Brexit. Trump. The Refugee Crisis. Never before have we had as much discussion about nationality and borders as we have had in 2016. These are issues that preoccupy much of the work in Azerbaijani visual artist and poet Babi Badavov’s Partisanism. On entering the exhibition space in the reception area of Tensta Konsthall, visitors are greeted with images and hand-drawn words such as ‘discrimiNATION’ and ‘Musulman-Musulwoman’ combined to form huge collages on the walls.
These word tapestries touch on issues that are particularly pertinent to Badalov. Born in Lerik, a small town in Azerbaijan close to the Iranian border, Badalov spent much of his education and subsequent work immersed in foreign cultures.

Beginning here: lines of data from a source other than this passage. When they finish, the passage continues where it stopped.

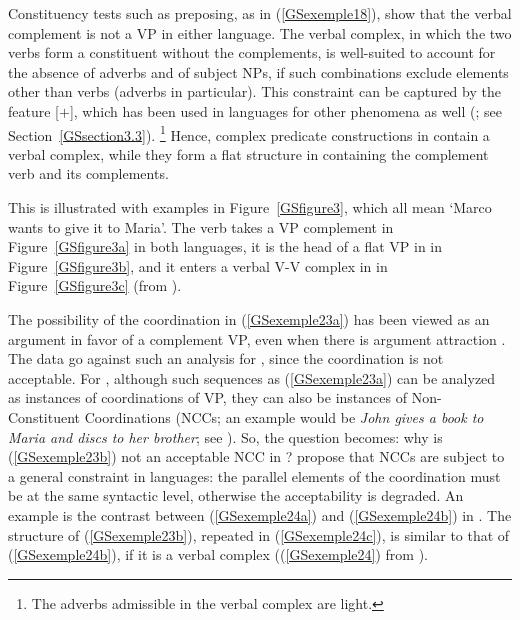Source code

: \label{GSexemple23b}	
\zl

\noindent
Constituency tests such as preposing, as in (\ref{GSexemple18}), show that the verbal complement is not a VP in either language. The verbal complex, in which the two verbs form a constituent without the complements, is well-suited to account for the absence of adverbs and of subject NPs, if such combinations exclude elements other than verbs (adverbs in particular). This constraint can be captured by the feature [\light{}$+$], which has been used in  languages for other phenomena as well (\citealt{abeille2000french}; see Section~\ref{GSsection3.3}).%
    \footnote{The adverbs admissible in the  verbal complex are light.}
Hence, complex predicate constructions in  contain a verbal complex, while they form a flat structure in  containing the complement verb and its complements. 

This is illustrated with examples in Figure~\ref{GSfigure3}, which all mean `Marco wants to give it to Maria'. The verb takes a VP complement in Figure~\ref{GSfigure3a} in both languages, it is the head of a flat VP in  in Figure~\ref{GSfigure3b}, and it enters a verbal V-V complex in  in Figure~\ref{GSfigure3c} (from \citealt[146]{AG2010}).

The possibility of the coordination in (\ref{GSexemple23a}) has been viewed as an argument in favor
of a complement VP, even when there is argument attraction \citep{andrews1999complex}. The data go
against such an analysis for , since the coordination is not acceptable. For ,
although such sequences as (\ref{GSexemple23a}) can be analyzed as instances of coordinations of VP, they can
also be instances of Non-Constituent Coordinations (NCCs; an  example would be \emph{John gives a book to Maria and discs to her brother}; see ). 
So, the question becomes: why is (\ref{GSexemple23b}) not an acceptable NCC in ?
\citet{AG2010} propose that NCCs are subject to a general constraint in 
languages: the parallel elements of the coordination must be at the same syntactic level, otherwise
the acceptability is degraded. An example is the contrast between (\ref{GSexemple24a}) and
(\ref{GSexemple24b}) in . The structure of (\ref{GSexemple23b}), repeated in
(\ref{GSexemple24c}), is similar to that of (\ref{GSexemple24b}), if it is a verbal complex ((\ref{GSexemple24}) from \citealt[137, 144]{AG2010}).

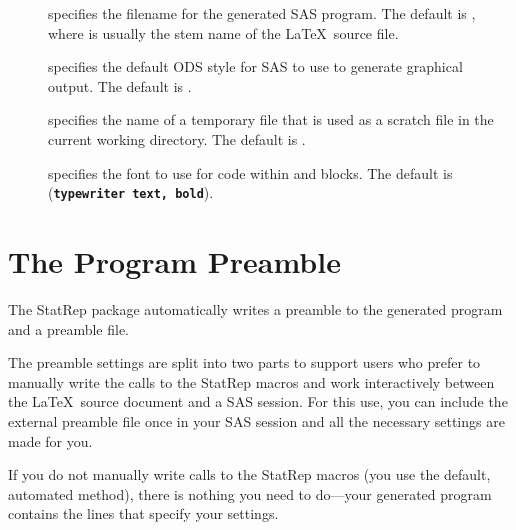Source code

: \documentclass[article,oneside]{memoir}
\newcommand*{\StatRep}{\textsf{StatRep}\xspace}
\begin{document}
\begin{description}
      \item[] specifies the filename for the generated SAS
     program. The default is , where  is
     usually the stem name of the \LaTeX\ source file.


    \item[] specifies the default ODS style for SAS to use to generate
    graphical output. The default is .

     \item[] specifies the name of a temporary file
     that is used as a scratch file in the current working directory.
     The default is .

     \item[] specifies the font to use for code within  and
      blocks. The default is 
     (\texttt{\textbf{typewriter text, bold}}).

     \end{description}

  \section{The Program Preamble}

The \StatRep package automatically writes a preamble to the generated program and a preamble file.

The preamble settings are split into two parts to support users who prefer to
manually write the calls to the \StatRep macros and work interactively between the
\LaTeX\ source document and a SAS session.  For this use, you can include the external
preamble file once in your SAS session and all the necessary settings are made for you.

If you do not manually write calls to the \StatRep macros (you use the default, automated method),
there is nothing you need to do---your generated program contains the lines that specify your settings.
\end{document}
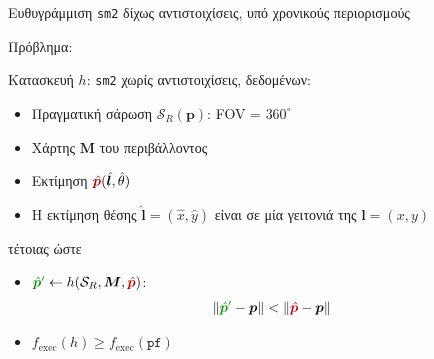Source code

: \begin{frame}{Ευθυγράμμιση \texttt{sm2} δίχως αντιστοιχίσεις, υπό χρονικούς περιορισμούς}




  Πρόβλημα:\\
  \vspace{0.5cm}

  Κατασκευή $h$: \texttt{sm2} χωρίς αντιστοιχίσεις, δεδομένων:
  \begin{itemize}
    \item Πραγματική σάρωση $\mathcal{S}_R(\bm{p})$: FOV = $360^\circ$
    \item Χάρτης $\bm{M}$ του περιβάλλοντος
    \item Εκτίμηση $\textcolor{r}{\hat{\bm{p}}}(\hat{\bm{l}}, \hat{\theta})$
    \item Η εκτίμηση θέσης $\hat{\bm{l}} = (\hat{x},\hat{y})$ είναι σε μία γειτονιά της $\bm{l} = (x,y)$
  \end{itemize}

  \vspace{0.5cm}
  τέτοιας ώστε
  \begin{itemize}
    \item $\textcolor{g}{\hat{\bm{p}}^\prime} \leftarrow h(\mathcal{S}_R, \bm{M}, \textcolor{r}{\hat{\bm{p}}})$:
          \begin{align}
            \|\textcolor{g}{\hat{\bm{p}}^\prime} - \bm{p}\| < \|\textcolor{r}{\hat{\bm{p}}} - \bm{p}\| \nonumber
          \end{align}
    \item $f_{\text{exec}}(h) \geq f_{\text{exec}}(\texttt{pf})$
  \end{itemize}






\end{frame}
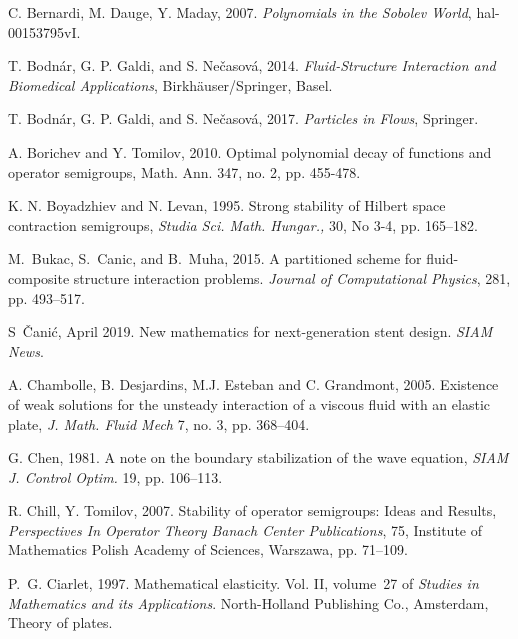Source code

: \documentclass[11pt]{article}
\begin{document}
\begin{thebibliography}{99}

 C. Bernardi, M. Dauge, Y. Maday, 2007.  {\em Polynomials in the Sobolev World}, hal-00153795vI.

 T. Bodn{\'a}r, G. P. Galdi, and S. Ne{\v{c}}asov{\'a}, 2014.
 {\em Fluid-Structure Interaction and Biomedical Applications}, \newblock Birkh{\"a}user/Springer, Basel. \newblock

 T. Bodn{\'a}r, G. P. Galdi,
and S. Ne{\v{c}}asov{\'a}, 2017.  {\em Particles in Flows}, Springer.

 A. Borichev and Y. Tomilov, 2010. Optimal
polynomial decay of functions and operator semigroups,
Math. Ann. 347, no. 2, pp. 455-478.

 K. N. Boyadzhiev and N. Levan, 1995. Strong stability of Hilbert space contraction semigroups, \emph{Studia Sci. Math. Hungar.,} 30, No 3-4, pp. 165--182.

 M.~Bukac, S.~Canic, and B.~Muha, 2015. A
partitioned scheme for fluid-composite structure interaction  problems. %
 {\em Journal of Computational Physics}, 281, pp. 493--517.

 S~{\v C}ani{\' c},  April 2019. New mathematics for
next-generation stent design.  {\em SIAM News}.

 A. Chambolle, B. Desjardins, M.J. Esteban and C.
Grandmont, 2005. Existence of weak solutions for the unsteady interaction of a
viscous fluid with an elastic plate, \textit{J. Math. Fluid Mech }7,
no. 3, pp. 368--404.

 G. Chen, 1981.  A note on the boundary stabilization of the wave
equation, \textit{SIAM J. Control Optim.} 19, pp. 106--113.

 R. Chill, Y. Tomilov, 2007. Stability of operator semigroups:
Ideas and Results, \emph{Perspectives In Operator Theory Banach Center
Publications}, 75, Institute of Mathematics Polish Academy of Sciences,
Warszawa, pp. 71--109.

 P.~G. Ciarlet, 1997. Mathematical
elasticity. {V}ol. {II}, volume~27 of \emph{Studies  in Mathematics and its
Applications}.  North-Holland Publishing Co., Amsterdam, Theory of plates.


\end{thebibliography}
\end{document}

In the 80s and 90s, he developed his artistic practice in St Petersburg, where he studied painting at the Academy of Fine Arts before travelling around various cities in the US and Europe.
It was from this unique viewpoint that Badalov’s artistic vision began to take shape. By mixing the languages of the different countries he encountered, he holds various cultural mentalities up against each other. In a very low-key way, Badalov makes some big points: language barriers are explored and oppressive norms examined through a jumble of often misspelt and fragmented typography and images.
Badalov’s recent exhibitions include For the wall, for the world (2016) at Palais de Tokyo, Paris and Poetical Activism (2015) on tranzit.hu, Budapest, among others. He also participated in the biennial Manifesta 8 in Murcia. After a residency in Gwangju, South Korea, in the summer of 2016, Badalov had a large installation at the 11th Gwangju Biennale.